STELA : Structure en médium et OSB. Sa surface est recouverte d’une peinture dite ardoise, permettant d’écrire et d’effacer les inscriptions. Il y est préalablement dessinée à la craie blanche -via un système de dénombrement par trait- la comptabilisation des victimes des féminicides depuis le 01 janvier 2020.
Le terme de « féminicide » est employé depuis très peu de temps par les médias. C’est un terme important car en le différenciant de l’homicide, on reconnaît qu’il existe une véritable haine de la femme. C’est en utilisant les bons termes et en parlant que l’on peut discuter des choses et en assimiler l’aspect concret.
La question du patrimoine qu’incarne finalement STELA pose cette question de la place de la femme dans l’espace public. En soi c’est un mot latin qui signifie « l’héritage du père » en latin. Tout est dit. Il existe de nombreux monuments dédiés à nos morts, très rarement à nos mortes. Les journées du matrimoine permettent justement de réfléchir à cette problématique.
Pour exemple, la statue de Napoléon présente à l’hôtel de ville de Rouen est actuellement en cours de restauration. Durant la conférence de presse des journées du matrimoine, il a été proposé de mettre cette statue ailleurs et de la remplacer par une figure féminine que les citoyens pourront choisir. Il risque d’y avoir des réactions assez vives sur ce sujet, pourtant cela met le doigt sur la présence quasi inexistante des figures féminines dans l’espace public. C’est tout de même positif que des élus prennent enfin le sujet à bras le corps et proposent ce type d’action. Je suis d’ailleurs en discussion avec la mairie pour faire poser la plaque : « si seulement elle en avait eu » à Rouen.

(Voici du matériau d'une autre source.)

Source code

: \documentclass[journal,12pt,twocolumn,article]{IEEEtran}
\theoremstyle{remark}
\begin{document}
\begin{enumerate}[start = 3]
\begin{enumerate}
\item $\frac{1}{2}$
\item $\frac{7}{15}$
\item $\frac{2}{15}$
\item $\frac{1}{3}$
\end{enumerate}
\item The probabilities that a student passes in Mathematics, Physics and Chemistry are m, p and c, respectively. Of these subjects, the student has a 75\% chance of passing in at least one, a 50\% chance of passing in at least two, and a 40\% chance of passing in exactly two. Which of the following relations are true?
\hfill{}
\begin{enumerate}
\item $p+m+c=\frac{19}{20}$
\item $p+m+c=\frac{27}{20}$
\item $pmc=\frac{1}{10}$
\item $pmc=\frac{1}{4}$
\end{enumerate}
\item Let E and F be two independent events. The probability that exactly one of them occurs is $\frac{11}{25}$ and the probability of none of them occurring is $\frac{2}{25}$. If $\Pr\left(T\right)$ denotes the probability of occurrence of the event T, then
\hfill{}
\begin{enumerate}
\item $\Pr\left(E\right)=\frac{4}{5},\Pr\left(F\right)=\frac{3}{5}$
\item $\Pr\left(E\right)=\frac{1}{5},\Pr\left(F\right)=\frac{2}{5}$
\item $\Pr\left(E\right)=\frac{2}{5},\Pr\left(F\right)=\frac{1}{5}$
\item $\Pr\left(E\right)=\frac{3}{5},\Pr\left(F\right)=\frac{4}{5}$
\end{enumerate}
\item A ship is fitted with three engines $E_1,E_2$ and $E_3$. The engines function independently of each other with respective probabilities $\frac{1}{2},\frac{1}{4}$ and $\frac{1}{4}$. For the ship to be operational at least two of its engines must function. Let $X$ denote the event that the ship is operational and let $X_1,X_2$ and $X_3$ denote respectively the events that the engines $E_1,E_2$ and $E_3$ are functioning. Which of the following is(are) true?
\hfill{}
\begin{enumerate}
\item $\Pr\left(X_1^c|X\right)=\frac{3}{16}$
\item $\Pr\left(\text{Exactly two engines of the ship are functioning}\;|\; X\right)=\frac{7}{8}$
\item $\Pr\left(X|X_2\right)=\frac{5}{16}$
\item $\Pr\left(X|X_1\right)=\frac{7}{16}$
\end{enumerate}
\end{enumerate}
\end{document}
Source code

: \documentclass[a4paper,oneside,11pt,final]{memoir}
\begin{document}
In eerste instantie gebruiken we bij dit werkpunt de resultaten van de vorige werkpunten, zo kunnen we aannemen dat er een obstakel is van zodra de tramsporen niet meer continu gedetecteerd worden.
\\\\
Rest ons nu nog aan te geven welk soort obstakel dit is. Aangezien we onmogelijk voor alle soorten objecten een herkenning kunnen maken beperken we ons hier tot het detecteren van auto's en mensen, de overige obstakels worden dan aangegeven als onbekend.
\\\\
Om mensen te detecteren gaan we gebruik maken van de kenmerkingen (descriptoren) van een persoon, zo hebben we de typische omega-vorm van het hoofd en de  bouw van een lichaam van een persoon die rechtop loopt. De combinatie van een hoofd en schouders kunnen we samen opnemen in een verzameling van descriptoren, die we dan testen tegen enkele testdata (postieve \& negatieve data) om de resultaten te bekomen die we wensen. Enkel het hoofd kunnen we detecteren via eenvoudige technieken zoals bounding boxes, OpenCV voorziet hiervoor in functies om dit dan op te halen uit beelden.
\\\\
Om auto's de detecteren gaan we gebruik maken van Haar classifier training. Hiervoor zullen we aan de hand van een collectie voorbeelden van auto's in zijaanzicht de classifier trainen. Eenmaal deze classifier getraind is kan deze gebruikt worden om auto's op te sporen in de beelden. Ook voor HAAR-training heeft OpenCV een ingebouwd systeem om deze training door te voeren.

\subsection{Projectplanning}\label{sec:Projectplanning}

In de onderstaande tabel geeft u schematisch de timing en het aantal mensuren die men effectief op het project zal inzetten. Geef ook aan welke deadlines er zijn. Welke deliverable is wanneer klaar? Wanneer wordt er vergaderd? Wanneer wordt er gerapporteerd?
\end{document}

Dans ton installation « Commerce équitable » tu mets l’accent sur un drôle de terme un peu à la mode. Le commerce, qui est par définition quelque chose de performatif, de concurrentiel et qui donc par essence crée une position de dominé(e) et de dominant, est associé à cette idée d’équité, lui-même révélateur d’une discrimination qu’il faudrait effacer. Est-ce pour toi un terme représentatif de la relation entre les hommes et les femmes ?

Commerce équitable assemble par paires des fruits ou légumes de même calibre.
Présentés ainsi, ils évoquent des attributs sexuels. Composée de silicone, l’œuvre est
aussi sensorielle, le public a accès aux assemblages et peut les toucher.
Absolument. L’équité est un mot qui admet un rapport de domination dans lequel le dominant consentirait à réduire partiellement l’inégalité. Le terme « commerce équitable » est fascinant et en dit long sur notre société car il légitime une logique de domination. Pourtant, d’un point de vue morphologique, nous sommes tout de même assez similaires et comme je dis toujours : « on a tous une paire ». Le temps est clairement quelque chose qui nous rappelle à notre égalité ; c’est ce que représente le fruit dans l’installation. Cette inexorable maturation qui va jusqu’au pourrissement rappelle in fine celui de nos corps. La notion de commerce rappelle quant à elle une relation entre deux parties avec ses règles, ses échanges et toujours bien entendu cette tendance à l’ascendance que l’un aurait sur l’autre.
« L’artiste doit selon moi permettre aux gens de se questionner, de ne pas stagner sur une façon de penser et une façon de vivre. Je pense que l’artiste est d’utilité publique si on lui laisse une place ».
Entretien réalisé le jeudi 10 septembre 2020 par Jordan More-Chevalier.